Image representing iPhone as depicted in Crunc...Image via CrunchBase

Quite the discovery today on my iPhone. Actually, it started yesterday. For days I had been noticing missed calls appear on my phone (I would actually see/hear the phone ring, just couldn't get to it), but no voicemails were appearing. I was simply under the assumption these people were calling me and not leaving a message. Was I wrong.

Yesterday afternoon I had a red balloon button Friday appear in the upper right hand corner of the Green Phone icon. This red balloon button is normally where you see missed calls, voicemails, etc. and is accompanied by a number. (As you can see in the image on the right.) However, this red balloon button had no number - it was blank. I clicked on it and was prompted to call my voicemail, because VVM (Visual Voicemail) was not available. When I called a nice electronic lady on the other end informed me I had 24 new voicemail messages - WOW! 24?!?! Apparently the missed calls I had been receiving over the past few days did have voicemails associated with them, I just wasn't being informed by my lovely phone. So after filtering through these messages, I set out on a mission to solve the issue.
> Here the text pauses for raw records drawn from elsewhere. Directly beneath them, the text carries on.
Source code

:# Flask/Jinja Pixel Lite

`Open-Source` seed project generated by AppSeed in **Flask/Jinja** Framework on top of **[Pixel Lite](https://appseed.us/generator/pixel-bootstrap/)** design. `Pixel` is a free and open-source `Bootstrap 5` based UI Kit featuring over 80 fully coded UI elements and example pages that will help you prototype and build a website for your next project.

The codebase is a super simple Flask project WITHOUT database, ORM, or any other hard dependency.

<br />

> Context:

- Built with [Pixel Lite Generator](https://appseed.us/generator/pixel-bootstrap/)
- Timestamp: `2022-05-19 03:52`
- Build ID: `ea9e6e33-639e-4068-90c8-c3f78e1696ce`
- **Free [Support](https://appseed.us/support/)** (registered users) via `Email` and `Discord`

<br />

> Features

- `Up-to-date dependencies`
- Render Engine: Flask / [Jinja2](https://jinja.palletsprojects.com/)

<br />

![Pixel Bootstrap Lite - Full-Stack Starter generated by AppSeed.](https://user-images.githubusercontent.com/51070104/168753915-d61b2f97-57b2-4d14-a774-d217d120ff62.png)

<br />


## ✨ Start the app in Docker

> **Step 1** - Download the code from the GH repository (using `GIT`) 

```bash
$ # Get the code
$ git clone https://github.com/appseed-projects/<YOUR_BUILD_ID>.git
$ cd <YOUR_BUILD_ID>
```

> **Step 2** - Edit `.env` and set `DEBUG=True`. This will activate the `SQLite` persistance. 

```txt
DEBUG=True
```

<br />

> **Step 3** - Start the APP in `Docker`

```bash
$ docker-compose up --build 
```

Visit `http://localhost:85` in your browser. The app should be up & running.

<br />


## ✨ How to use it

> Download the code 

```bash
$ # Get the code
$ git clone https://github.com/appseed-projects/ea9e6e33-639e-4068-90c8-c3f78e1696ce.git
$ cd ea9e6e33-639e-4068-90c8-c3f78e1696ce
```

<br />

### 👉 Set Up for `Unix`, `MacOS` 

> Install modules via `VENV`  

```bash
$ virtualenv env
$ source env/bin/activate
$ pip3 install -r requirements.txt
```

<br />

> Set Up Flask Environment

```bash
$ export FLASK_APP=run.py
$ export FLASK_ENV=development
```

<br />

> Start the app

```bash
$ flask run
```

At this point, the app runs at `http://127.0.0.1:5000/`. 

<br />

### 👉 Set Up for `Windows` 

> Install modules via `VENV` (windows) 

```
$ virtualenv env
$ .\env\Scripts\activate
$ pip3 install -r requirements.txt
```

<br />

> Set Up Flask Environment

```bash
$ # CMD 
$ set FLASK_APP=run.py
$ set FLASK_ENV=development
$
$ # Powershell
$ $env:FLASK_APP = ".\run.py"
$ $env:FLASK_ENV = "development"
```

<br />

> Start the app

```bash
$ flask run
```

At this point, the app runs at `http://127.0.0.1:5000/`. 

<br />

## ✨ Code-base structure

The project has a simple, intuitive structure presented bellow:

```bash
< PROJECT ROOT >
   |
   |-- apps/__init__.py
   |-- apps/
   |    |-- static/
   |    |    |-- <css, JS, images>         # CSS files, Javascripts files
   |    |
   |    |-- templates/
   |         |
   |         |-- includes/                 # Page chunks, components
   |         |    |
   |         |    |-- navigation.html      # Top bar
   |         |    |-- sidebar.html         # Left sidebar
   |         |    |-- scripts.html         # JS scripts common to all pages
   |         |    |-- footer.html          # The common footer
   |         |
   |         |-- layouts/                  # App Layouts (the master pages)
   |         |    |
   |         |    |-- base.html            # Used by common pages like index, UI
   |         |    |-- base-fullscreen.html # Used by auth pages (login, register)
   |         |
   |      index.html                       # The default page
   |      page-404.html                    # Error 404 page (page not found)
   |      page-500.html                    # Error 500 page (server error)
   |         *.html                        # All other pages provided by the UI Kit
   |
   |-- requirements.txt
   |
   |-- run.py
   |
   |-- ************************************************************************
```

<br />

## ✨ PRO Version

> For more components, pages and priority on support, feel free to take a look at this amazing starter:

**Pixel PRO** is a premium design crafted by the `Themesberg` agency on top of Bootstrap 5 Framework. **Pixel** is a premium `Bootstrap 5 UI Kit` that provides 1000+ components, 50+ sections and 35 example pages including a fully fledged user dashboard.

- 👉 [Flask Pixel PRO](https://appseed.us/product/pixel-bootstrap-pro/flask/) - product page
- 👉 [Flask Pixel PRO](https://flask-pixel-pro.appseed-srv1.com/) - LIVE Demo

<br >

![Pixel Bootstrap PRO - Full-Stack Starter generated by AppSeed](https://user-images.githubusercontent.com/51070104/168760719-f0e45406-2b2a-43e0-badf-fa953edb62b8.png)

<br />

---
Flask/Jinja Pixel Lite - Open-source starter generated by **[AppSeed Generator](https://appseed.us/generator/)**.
I Googled my issue and started sorting through the various forums to narrow down my issue. I finally came across something sounded familiar...tethering. I had made the mistake of testing out tethering on my iPhone before Apple/AT&T actually released the proper code to do this (note: don't install software / updates that aren't approved by the provider - I should have known better...), but I was really anxious to see if I could get it to work. Apparently this crack of an install places a profile on your device known as "BenM.at" and subsequently disable VVM from working properly. Once I removed that profile from my iPhone - what do you know - voicemails started rolling in.

What is the moral of this little story? Don't install cracks/hacks/illegal versions of software/apps on ANY of your devices. No matter how anxious we are to get the latest version or sneak peek - sometimes it just isn't worth the trouble.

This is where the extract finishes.